The Aerotropolis, continued

In the comments from yesterday’s post on Norman Foster’s aerotropolis (and the idea of the aerotropolis in general), author Greg Lindsay dropped a note in the comments asking for me to expand my own thoughts on the idea and the book.  So, here goes.

Lindsay did note one specific comment from Aaron Renn’s review: “this is one of the best overviews of globalization I’ve read.”  I can’t disagree, and would certainly recommend the book to anyone interested in cities, infrastructure, globalization, economics, or any number of related fields. The challenge is to separate the various threads that weave through the book.  There’s the descriptive element, providing the overview of today’s airborne flows of commerce;  there’s the proscriptive element, taking Kasarda’s ideas and baking them into tangible proposals; and there’s the analytical element that assesses the implications of these trends and ideas. Most of the negative reactions to the book I’ve read seem to conflate these elements together instead of teasing them apart – and for whatever flaws the aerotropolis-as-business-plan might have, the descriptive and analytic elements of the book are invaluable.

The book’s descriptive elements are fantastic.

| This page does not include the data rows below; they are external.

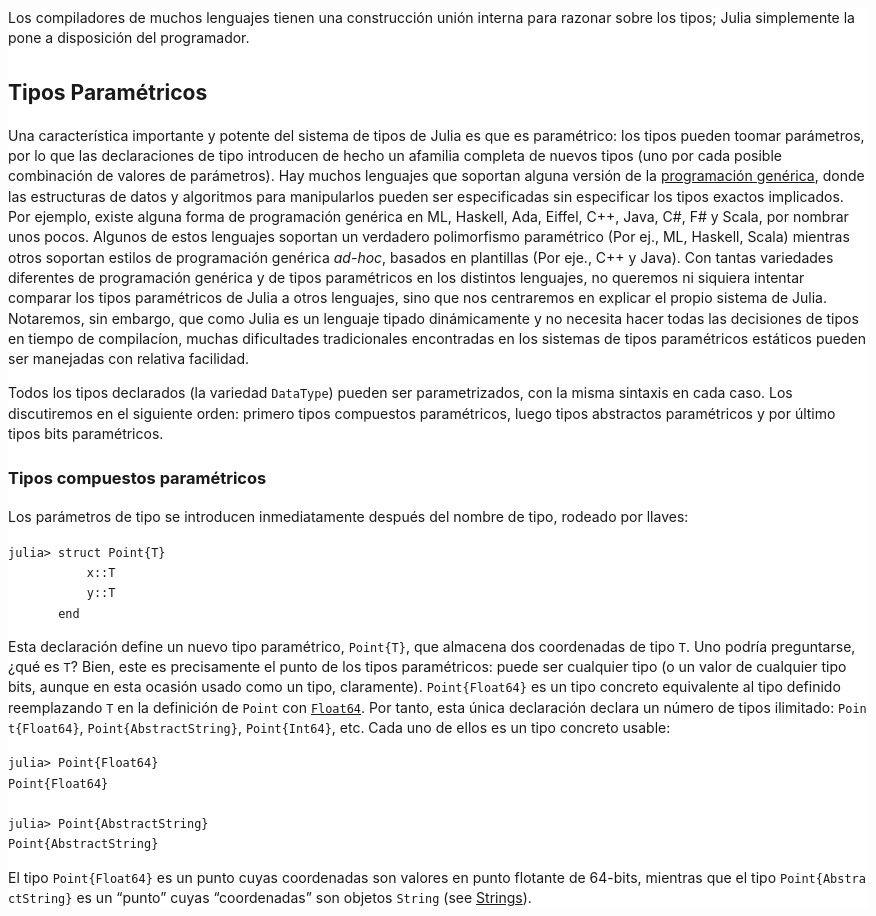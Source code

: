 Los compiladores de muchos lenguajes tienen una construcción unión interna para razonar sobre los tipos; Julia simplemente la pone a disposición del programador.

## Tipos Paramétricos

Una característica importante y potente del sistema de tipos de Julia es que es paramétrico: los tipos pueden toomar parámetros, por lo que las declaraciones de tipo introducen de hecho un afamilia completa de nuevos tipos (uno por cada posible combinación de valores de parámetros). Hay muchos lenguajes que soportan alguna versión de la [programación genérica](https://en.wikipedia.org/wiki/Generic_programming), donde las estructuras de datos y algoritmos para manipularlos pueden ser especificadas sin especificar los tipos exactos implicados. Por ejemplo, existe alguna forma de programación genérica en ML, Haskell, Ada, Eiffel, C++, Java, C#, F# y Scala, por nombrar unos pocos. Algunos de estos lenguajes soportan un verdadero polimorfismo paramétrico (Por ej., ML, Haskell, Scala) mientras otros soportan estilos de programación genérica *ad-hoc*, basados en plantillas (Por eje., C++ y Java). Con tantas variedades diferentes de programación genérica y de tipos paramétricos en los distintos lenguajes, no queremos ni siquiera intentar comparar los tipos paramétricos de Julia a otros lenguajes, sino que nos centraremos en explicar el propio sistema de Julia. Notaremos, sin embargo, que como Julia es un lenguaje tipado dinámicamente y no necesita hacer todas las decisiones de tipos en tiempo de compilacíon, muchas dificultades tradicionales encontradas en los sistemas de tipos paramétricos estáticos pueden ser manejadas con relativa facilidad.

Todos los tipos declarados (la variedad `DataType`)  pueden ser parametrizados, con la misma sintaxis en cada caso. Los discutiremos en el siguiente orden: primero tipos compuestos paramétricos, luego tipos abstractos paramétricos y por último tipos bits paramétricos.

### Tipos compuestos paramétricos

Los parámetros de tipo se introducen inmediatamente después del nombre de tipo, rodeado por llaves:

```jldoctest pointtype
julia> struct Point{T}
           x::T
           y::T
       end
```

Esta declaración define un nuevo tipo paramétrico, `Point{T}`, que almacena dos coordenadas de tipo `T`. Uno podría preguntarse, ¿qué es `T`? Bien, este es precisamente el punto de los tipos paramétricos: puede ser cualquier tipo (o un valor de cualquier tipo bits, aunque en esta ocasión usado como un tipo, claramente). `Point{Float64}` es un tipo concreto equivalente al tipo definido reemplazando `T` en la definición de `Point` con [`Float64`](@ref). Por tanto, esta única  declaración declara un número de tipos ilimitado: `Point{Float64}`, `Point{AbstractString}`, `Point{Int64}`, etc. Cada uno de ellos es un tipo concreto usable: 

```jldoctest pointtype
julia> Point{Float64}
Point{Float64}

julia> Point{AbstractString}
Point{AbstractString}
```

El tipo `Point{Float64}` es un punto cuyas coordenadas son valores en punto flotante de 64-bits, mientras que el tipo `Point{AbstractString}` es un “punto” cuyas “coordenadas” son objetos `String` (see [Strings](@ref)).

BLDGBLOG’s interview with Lindsay highlights one example of the book’s explanatory power, showing how these systems work in our day to day lives:  “One of the things I tried to touch on in the book is that even actions we think of as primarily virtual lead to the creation of gigantic physical systems and superstructures without us even knowing it.” The descriptions of the logistics operations in Memphis and Louisville for FedEx and UPS are fascinating.

UPS WorldPort, from Bing maps

The accompanying narrative of aggolmerations of air freight reliant businesses near those hubs is equally fascinating. I write this having just placed an order from Amazon that I need delivered tomorrow, knowing the intricate dance that order will trigger. Knowing the physical processes behind a shoe order with Zappos is revealing, particularly given the level of automation and coordination required for fast delivery. The ‘cool chain’ explanation is equally intriguing.  Simply from a standpoint of understanding how things work, the book does an excellent job of pulling back the curtain.

Beyond just the work behind the consumer’s experience, Lindsay and Kasarda do a great job of explaining the clustering and agglomeration of various industries around these nodes of connectivity – the physical mark they leave on a place. The explanation of what an ‘organic’ aerotropolis looks like is fascinating, offering a tantalizing description of something we’ve all seen many times with our own eyes.

The proscriptive elements of the aerotropolis are less convincing.  There’s an element of the worst parts of civic boosterism built in.  Others have hinted at the tendencies towards authoritarianism.  Perhaps the more concerning aspect is the seeming simplicity of the application of the idea.  The book’s own cover art evokes the simplicty of SimCity, even after the preceding detailed explanation of the various exceedingly complex networks and agglomerations of the aviation system.  To be fair, neither Kasarda nor Lindsay advocate for a ‘build it and they will come’ approach, yet it’s hard to not come away with that mindset from some of the Chinese ‘instant city’ anecdotes.

The formulaic nature of Kasarda’s concept almost seems to be a deliberate misunderstanding of the powers of agglomeration and networks. It’s clearly not a matter of just building it and they will come, no matter how much transportation might be able to shape development and growth.  As critical as trade may be, there’s more to it than just that. Likewise, as mammoth notes, airborne trade is but a small fraction of the overall flows.  Even if the flows of capital, knowledge, and skills matter a great deal, there is still a physical component to all of this – and the dominant mode of that flow is still the intermodal container.

Problems with the aerotropolis aside, Lindays’s analytic discussions of the shortcomings of air travel are robust.  The discussion of peak oil and climate change is particularly compelling, given the frequency of this critique.  Assertions that the aerotropolis is irrelevant because of peak oil and/or climate change is just as absurd as the denigrations of high speed rail in the US based on some notion that any American system must also be a transcontinental one – neither critique expresses an understanding of the comparative advantages of the technology.

I hope that people don’t dismiss the book off-hand because of some notion of globalization or of climate change. The explanatory value alone is well worth the read, both in documenting today’s conditions as well as in discussing the implications of global networks more and more reliant on air travel and just-on-time logistics.